On November 8, 2012, the United States District Court for the District of Columbia rejected a challenge to the Commission’s dismissal of an administrative complaint Herron for Congress filed in connection with its 2010 campaign. The court ruled that it lacks jurisdiction to decide the merits of the case because the claim is moot and because the plaintiff lacks standing.
Herron for Congress was the principal campaign committee of Roy Herron, the Democratic nominee in the 2010 race for the 8th District of Tennessee. On September 29, 2010, the committee filed a complaint with the FEC, alleging that the opposing campaign, Steven Fincher for Congress, had obtained a bank loan for $250,000, but had reported it as a loan from Rep. Fincher to his committee. The complaint further alleged that the loan had been obtained outside the ordinary course of business as it had been insufficiently collateralized.
After investigation, Commission staff found that the loan was improperly reported, but the Commission did not find reason to believe that the loan was insufficiently collateralized, nor did it find reason to believe that the Fincher Committee knowingly and willfully violated the Federal Election Campaign Act. The Commission voted to close the file. Herron for Congress challenged that decision by filing suit in the US District Court for the District of Columbia, alleging that the Commission’s dismissal of its administrative complaint was contrary to law.

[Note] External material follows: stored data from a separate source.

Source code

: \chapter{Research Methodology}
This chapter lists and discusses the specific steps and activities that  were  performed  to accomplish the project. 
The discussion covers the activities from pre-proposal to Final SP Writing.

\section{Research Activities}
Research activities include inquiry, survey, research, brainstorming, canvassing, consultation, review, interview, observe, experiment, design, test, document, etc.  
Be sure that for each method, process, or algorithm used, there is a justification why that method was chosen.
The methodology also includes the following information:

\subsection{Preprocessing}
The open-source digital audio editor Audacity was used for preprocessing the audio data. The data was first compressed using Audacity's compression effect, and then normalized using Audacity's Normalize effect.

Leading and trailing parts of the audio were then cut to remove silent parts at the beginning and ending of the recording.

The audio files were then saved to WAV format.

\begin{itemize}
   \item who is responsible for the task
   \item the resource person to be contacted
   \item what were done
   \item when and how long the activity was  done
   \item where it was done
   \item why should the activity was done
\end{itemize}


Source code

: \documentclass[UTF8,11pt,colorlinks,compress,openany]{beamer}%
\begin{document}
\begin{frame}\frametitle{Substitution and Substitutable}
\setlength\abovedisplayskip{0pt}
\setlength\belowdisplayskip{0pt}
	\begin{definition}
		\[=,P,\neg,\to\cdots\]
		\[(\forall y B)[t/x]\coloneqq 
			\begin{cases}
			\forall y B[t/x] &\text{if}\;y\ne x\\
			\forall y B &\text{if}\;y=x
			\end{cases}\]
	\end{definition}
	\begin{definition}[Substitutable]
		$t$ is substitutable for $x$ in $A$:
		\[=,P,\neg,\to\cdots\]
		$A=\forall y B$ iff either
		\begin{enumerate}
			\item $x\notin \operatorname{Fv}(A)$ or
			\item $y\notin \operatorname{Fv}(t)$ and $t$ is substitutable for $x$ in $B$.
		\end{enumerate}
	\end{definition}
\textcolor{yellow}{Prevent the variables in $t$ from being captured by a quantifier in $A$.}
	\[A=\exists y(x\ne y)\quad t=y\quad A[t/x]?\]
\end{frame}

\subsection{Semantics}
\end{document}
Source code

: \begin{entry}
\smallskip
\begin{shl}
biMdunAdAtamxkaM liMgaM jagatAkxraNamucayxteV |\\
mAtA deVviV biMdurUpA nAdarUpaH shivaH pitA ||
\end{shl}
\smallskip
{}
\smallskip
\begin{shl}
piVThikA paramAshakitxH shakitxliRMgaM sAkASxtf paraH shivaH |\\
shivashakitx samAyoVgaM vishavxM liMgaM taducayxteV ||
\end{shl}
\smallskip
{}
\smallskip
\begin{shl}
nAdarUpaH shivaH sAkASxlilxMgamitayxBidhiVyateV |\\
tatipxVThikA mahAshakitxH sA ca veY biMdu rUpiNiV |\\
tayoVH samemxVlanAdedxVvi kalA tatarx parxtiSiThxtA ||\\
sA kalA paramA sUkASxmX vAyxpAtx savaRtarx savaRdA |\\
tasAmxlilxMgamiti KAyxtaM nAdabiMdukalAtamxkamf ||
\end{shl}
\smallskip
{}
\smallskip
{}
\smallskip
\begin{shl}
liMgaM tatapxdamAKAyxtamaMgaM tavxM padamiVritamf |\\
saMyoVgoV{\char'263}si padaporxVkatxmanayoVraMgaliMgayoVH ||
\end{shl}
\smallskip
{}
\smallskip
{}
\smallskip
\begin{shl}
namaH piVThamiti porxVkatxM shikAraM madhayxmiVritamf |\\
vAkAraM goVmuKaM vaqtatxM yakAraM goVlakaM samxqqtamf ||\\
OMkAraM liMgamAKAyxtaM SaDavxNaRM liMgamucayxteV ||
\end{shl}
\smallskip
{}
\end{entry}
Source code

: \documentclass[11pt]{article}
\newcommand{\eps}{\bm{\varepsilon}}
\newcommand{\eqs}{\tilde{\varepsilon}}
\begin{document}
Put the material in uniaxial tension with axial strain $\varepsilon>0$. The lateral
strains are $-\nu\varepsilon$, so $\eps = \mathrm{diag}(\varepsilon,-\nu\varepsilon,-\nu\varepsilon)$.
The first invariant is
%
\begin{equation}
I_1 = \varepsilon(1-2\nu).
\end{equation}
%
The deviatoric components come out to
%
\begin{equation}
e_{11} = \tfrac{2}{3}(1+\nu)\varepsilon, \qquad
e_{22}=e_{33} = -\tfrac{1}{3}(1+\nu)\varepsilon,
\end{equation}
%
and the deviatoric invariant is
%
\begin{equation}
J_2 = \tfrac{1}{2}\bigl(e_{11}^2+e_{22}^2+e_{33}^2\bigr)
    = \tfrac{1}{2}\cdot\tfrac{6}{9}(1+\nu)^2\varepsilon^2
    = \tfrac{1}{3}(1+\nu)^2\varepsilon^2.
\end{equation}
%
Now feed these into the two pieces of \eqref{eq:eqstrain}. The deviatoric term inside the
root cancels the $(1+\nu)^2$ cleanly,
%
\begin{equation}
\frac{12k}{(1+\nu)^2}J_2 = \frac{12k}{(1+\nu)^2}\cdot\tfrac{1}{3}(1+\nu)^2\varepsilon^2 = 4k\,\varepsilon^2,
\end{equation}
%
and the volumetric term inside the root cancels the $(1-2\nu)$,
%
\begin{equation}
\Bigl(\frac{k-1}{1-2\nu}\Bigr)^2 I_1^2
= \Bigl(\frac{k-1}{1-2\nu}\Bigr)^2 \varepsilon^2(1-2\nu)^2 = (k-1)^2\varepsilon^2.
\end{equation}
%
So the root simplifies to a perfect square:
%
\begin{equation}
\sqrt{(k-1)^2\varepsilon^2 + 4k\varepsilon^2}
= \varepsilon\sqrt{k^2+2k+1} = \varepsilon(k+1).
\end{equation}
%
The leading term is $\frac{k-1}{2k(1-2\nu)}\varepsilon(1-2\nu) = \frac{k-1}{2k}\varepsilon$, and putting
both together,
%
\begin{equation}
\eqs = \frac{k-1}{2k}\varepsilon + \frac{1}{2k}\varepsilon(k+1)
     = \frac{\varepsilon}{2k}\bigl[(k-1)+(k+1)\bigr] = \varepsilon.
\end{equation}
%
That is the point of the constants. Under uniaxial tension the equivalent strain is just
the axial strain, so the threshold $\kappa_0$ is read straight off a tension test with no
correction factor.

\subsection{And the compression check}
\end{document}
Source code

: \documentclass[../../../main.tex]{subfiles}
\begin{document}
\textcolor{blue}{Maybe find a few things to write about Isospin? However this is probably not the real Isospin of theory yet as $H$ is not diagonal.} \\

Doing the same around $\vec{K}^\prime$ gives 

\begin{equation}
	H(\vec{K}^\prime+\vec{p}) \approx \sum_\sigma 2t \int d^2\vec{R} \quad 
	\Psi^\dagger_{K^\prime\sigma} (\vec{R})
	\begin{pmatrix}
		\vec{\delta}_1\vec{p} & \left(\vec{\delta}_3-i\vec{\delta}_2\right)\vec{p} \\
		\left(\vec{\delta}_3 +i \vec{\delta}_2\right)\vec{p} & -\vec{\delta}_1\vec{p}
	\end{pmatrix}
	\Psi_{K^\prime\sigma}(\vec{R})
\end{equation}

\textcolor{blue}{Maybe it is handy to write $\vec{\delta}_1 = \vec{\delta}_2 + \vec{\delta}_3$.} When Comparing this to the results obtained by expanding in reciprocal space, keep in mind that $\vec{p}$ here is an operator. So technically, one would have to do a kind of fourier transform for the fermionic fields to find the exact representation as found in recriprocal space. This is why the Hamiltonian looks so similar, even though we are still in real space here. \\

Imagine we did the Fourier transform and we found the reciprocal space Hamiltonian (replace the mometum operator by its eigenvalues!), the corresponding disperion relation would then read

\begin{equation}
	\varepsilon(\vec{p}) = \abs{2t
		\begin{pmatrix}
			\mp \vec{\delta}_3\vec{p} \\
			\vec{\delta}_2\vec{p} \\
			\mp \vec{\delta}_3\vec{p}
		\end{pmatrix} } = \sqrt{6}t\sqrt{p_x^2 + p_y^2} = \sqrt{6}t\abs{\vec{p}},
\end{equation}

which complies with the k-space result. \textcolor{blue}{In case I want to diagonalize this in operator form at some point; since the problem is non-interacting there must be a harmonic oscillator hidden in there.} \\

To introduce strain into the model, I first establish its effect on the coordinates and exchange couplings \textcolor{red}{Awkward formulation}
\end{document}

The court found that Herron for Congress’s claim was moot, as the election during which it claimed to be wronged was in the past, its results irreversible, and that it was thus “impossible for this or any court to grant meaningful relief with respect to that election.” The court stated that it was up to Herron for Congress to demonstrate that its claim was not moot by showing that the controversy is “capable of repetition, yet evading review.” Because Mr. Herron is only “considering” a future run for office, and because his campaign committee could not therefore demonstrate that it will be subjected to the same allegedly unlawful action again, the court concluded that Herron for Congress’s case was moot.
The court further found that Herron for Congress lacks standing, as its claim is based on nothing more than, “the generalized interest in having the FEC act in a lawful manner.” This did not give rise to standing. Under any approach to Herron for Congress’s case, the court concluded that it merely sought an opinion that “might prove helpful to a campaign [Mr. Herron] has not yet decided to launch,” and that the court thus lacks jurisdiction. The court denied Herron for Congress’s motion for declaratory and injunction relief and granted the FEC’s cross motion for summary judgment.